_Exercise prompt:_ Transcribe the listing that follows in full, exactly, and drop its images.

_Recorded data:_
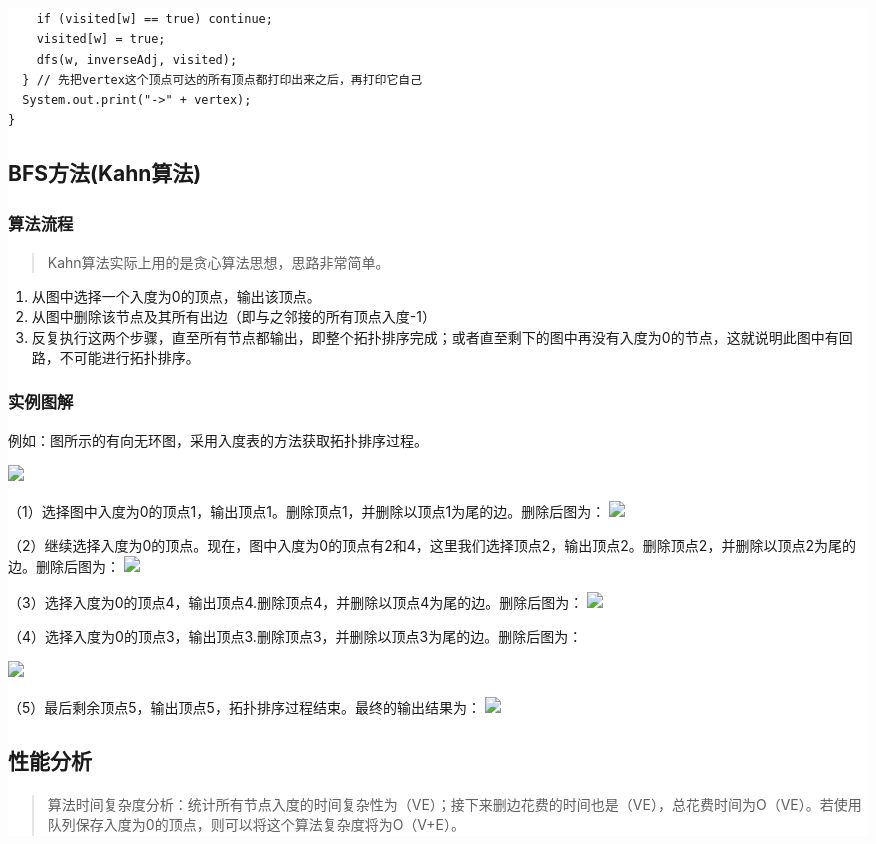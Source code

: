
 ```
    if (visited[w] == true) continue;
    visited[w] = true;
    dfs(w, inverseAdj, visited);
  } // 先把vertex这个顶点可达的所有顶点都打印出来之后，再打印它自己
  System.out.print("->" + vertex);
}
```



## BFS方法(Kahn算法)
 

### 算法流程
>Kahn算法实际上用的是贪心算法思想，思路非常简单。

1. 从图中选择一个入度为0的顶点，输出该顶点。
2. 从图中删除该节点及其所有出边（即与之邻接的所有顶点入度-1）
3. 反复执行这两个步骤，直至所有节点都输出，即整个拓扑排序完成；或者直至剩下的图中再没有入度为0的节点，这就说明此图中有回路，不可能进行拓扑排序。

### 实例图解

例如：图所示的有向无环图，采用入度表的方法获取拓扑排序过程。

![](https://raw.githubusercontent.com/binbinbin5/myPics/master/imgs/1a.png)

（1）选择图中入度为0的顶点1，输出顶点1。删除顶点1，并删除以顶点1为尾的边。删除后图为：
![](https://raw.githubusercontent.com/binbinbin5/myPics/master/imgs/2a.png)



（2）继续选择入度为0的顶点。现在，图中入度为0的顶点有2和4，这里我们选择顶点2，输出顶点2。删除顶点2，并删除以顶点2为尾的边。删除后图为：
![](https://raw.githubusercontent.com/binbinbin5/myPics/master/imgs/3a.png)



（3）选择入度为0的顶点4，输出顶点4.删除顶点4，并删除以顶点4为尾的边。删除后图为：
![](https://raw.githubusercontent.com/binbinbin5/myPics/master/imgs/4a.png)



（4）选择入度为0的顶点3，输出顶点3.删除顶点3，并删除以顶点3为尾的边。删除后图为：

![](https://raw.githubusercontent.com/binbinbin5/myPics/master/imgs/5a.png)


（5）最后剩余顶点5，输出顶点5，拓扑排序过程结束。最终的输出结果为：
![](https://raw.githubusercontent.com/binbinbin5/myPics/master/imgs/6a.png)


## 性能分析

> 算法时间复杂度分析：统计所有节点入度的时间复杂性为（VE）；接下来删边花费的时间也是（VE），总花费时间为O（VE）。若使用队列保存入度为0的顶点，则可以将这个算法复杂度将为O（V+E）。

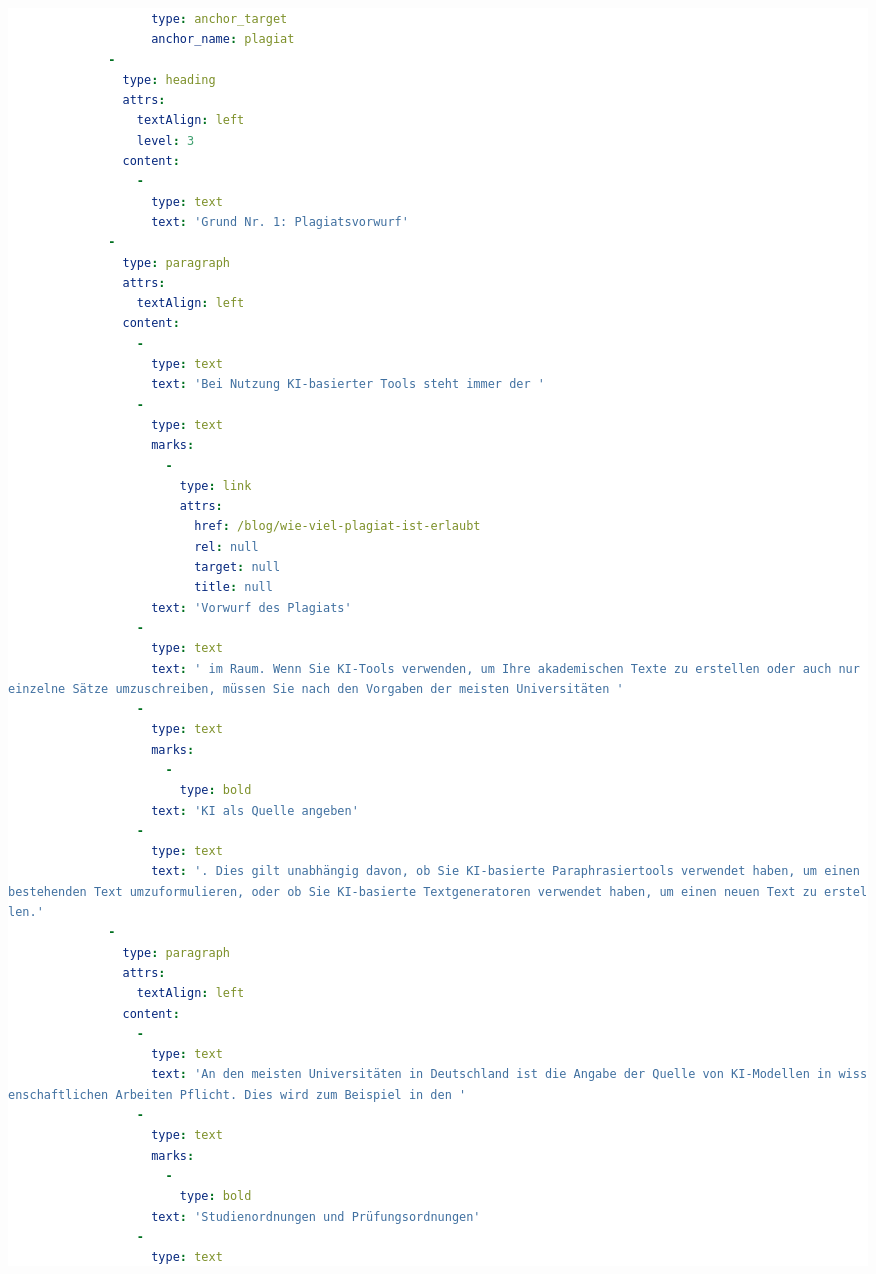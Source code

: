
 ```yaml
                    type: anchor_target
                    anchor_name: plagiat
              -
                type: heading
                attrs:
                  textAlign: left
                  level: 3
                content:
                  -
                    type: text
                    text: 'Grund Nr. 1: Plagiatsvorwurf'
              -
                type: paragraph
                attrs:
                  textAlign: left
                content:
                  -
                    type: text
                    text: 'Bei Nutzung KI-basierter Tools steht immer der '
                  -
                    type: text
                    marks:
                      -
                        type: link
                        attrs:
                          href: /blog/wie-viel-plagiat-ist-erlaubt
                          rel: null
                          target: null
                          title: null
                    text: 'Vorwurf des Plagiats'
                  -
                    type: text
                    text: ' im Raum. Wenn Sie KI-Tools verwenden, um Ihre akademischen Texte zu erstellen oder auch nur einzelne Sätze umzuschreiben, müssen Sie nach den Vorgaben der meisten Universitäten '
                  -
                    type: text
                    marks:
                      -
                        type: bold
                    text: 'KI als Quelle angeben'
                  -
                    type: text
                    text: '. Dies gilt unabhängig davon, ob Sie KI-basierte Paraphrasiertools verwendet haben, um einen bestehenden Text umzuformulieren, oder ob Sie KI-basierte Textgeneratoren verwendet haben, um einen neuen Text zu erstellen.'
              -
                type: paragraph
                attrs:
                  textAlign: left
                content:
                  -
                    type: text
                    text: 'An den meisten Universitäten in Deutschland ist die Angabe der Quelle von KI-Modellen in wissenschaftlichen Arbeiten Pflicht. Dies wird zum Beispiel in den '
                  -
                    type: text
                    marks:
                      -
                        type: bold
                    text: 'Studienordnungen und Prüfungsordnungen'
                  -
                    type: text
```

_Output of the exercise:_
Source code

:
 ```
    if (visited[w] == true) continue;
    visited[w] = true;
    dfs(w, inverseAdj, visited);
  } // 先把vertex这个顶点可达的所有顶点都打印出来之后，再打印它自己
  System.out.print("->" + vertex);
}
```



## BFS方法(Kahn算法)
 

### 算法流程
>Kahn算法实际上用的是贪心算法思想，思路非常简单。

1. 从图中选择一个入度为0的顶点，输出该顶点。
2. 从图中删除该节点及其所有出边（即与之邻接的所有顶点入度-1）
3. 反复执行这两个步骤，直至所有节点都输出，即整个拓扑排序完成；或者直至剩下的图中再没有入度为0的节点，这就说明此图中有回路，不可能进行拓扑排序。

### 实例图解

例如：图所示的有向无环图，采用入度表的方法获取拓扑排序过程。

![](https://raw.githubusercontent.com/binbinbin5/myPics/master/imgs/1a.png)

（1）选择图中入度为0的顶点1，输出顶点1。删除顶点1，并删除以顶点1为尾的边。删除后图为：
![](https://raw.githubusercontent.com/binbinbin5/myPics/master/imgs/2a.png)



（2）继续选择入度为0的顶点。现在，图中入度为0的顶点有2和4，这里我们选择顶点2，输出顶点2。删除顶点2，并删除以顶点2为尾的边。删除后图为：
![](https://raw.githubusercontent.com/binbinbin5/myPics/master/imgs/3a.png)



（3）选择入度为0的顶点4，输出顶点4.删除顶点4，并删除以顶点4为尾的边。删除后图为：
![](https://raw.githubusercontent.com/binbinbin5/myPics/master/imgs/4a.png)



（4）选择入度为0的顶点3，输出顶点3.删除顶点3，并删除以顶点3为尾的边。删除后图为：

![](https://raw.githubusercontent.com/binbinbin5/myPics/master/imgs/5a.png)


（5）最后剩余顶点5，输出顶点5，拓扑排序过程结束。最终的输出结果为：
![](https://raw.githubusercontent.com/binbinbin5/myPics/master/imgs/6a.png)


## 性能分析

> 算法时间复杂度分析：统计所有节点入度的时间复杂性为（VE）；接下来删边花费的时间也是（VE），总花费时间为O（VE）。若使用队列保存入度为0的顶点，则可以将这个算法复杂度将为O（V+E）。

Source code

:
 ```yaml
                    type: anchor_target
                    anchor_name: plagiat
              -
                type: heading
                attrs:
                  textAlign: left
                  level: 3
                content:
                  -
                    type: text
                    text: 'Grund Nr. 1: Plagiatsvorwurf'
              -
                type: paragraph
                attrs:
                  textAlign: left
                content:
                  -
                    type: text
                    text: 'Bei Nutzung KI-basierter Tools steht immer der '
                  -
                    type: text
                    marks:
                      -
                        type: link
                        attrs:
                          href: /blog/wie-viel-plagiat-ist-erlaubt
                          rel: null
                          target: null
                          title: null
                    text: 'Vorwurf des Plagiats'
                  -
                    type: text
                    text: ' im Raum. Wenn Sie KI-Tools verwenden, um Ihre akademischen Texte zu erstellen oder auch nur einzelne Sätze umzuschreiben, müssen Sie nach den Vorgaben der meisten Universitäten '
                  -
                    type: text
                    marks:
                      -
                        type: bold
                    text: 'KI als Quelle angeben'
                  -
                    type: text
                    text: '. Dies gilt unabhängig davon, ob Sie KI-basierte Paraphrasiertools verwendet haben, um einen bestehenden Text umzuformulieren, oder ob Sie KI-basierte Textgeneratoren verwendet haben, um einen neuen Text zu erstellen.'
              -
                type: paragraph
                attrs:
                  textAlign: left
                content:
                  -
                    type: text
                    text: 'An den meisten Universitäten in Deutschland ist die Angabe der Quelle von KI-Modellen in wissenschaftlichen Arbeiten Pflicht. Dies wird zum Beispiel in den '
                  -
                    type: text
                    marks:
                      -
                        type: bold
                    text: 'Studienordnungen und Prüfungsordnungen'
                  -
                    type: text
```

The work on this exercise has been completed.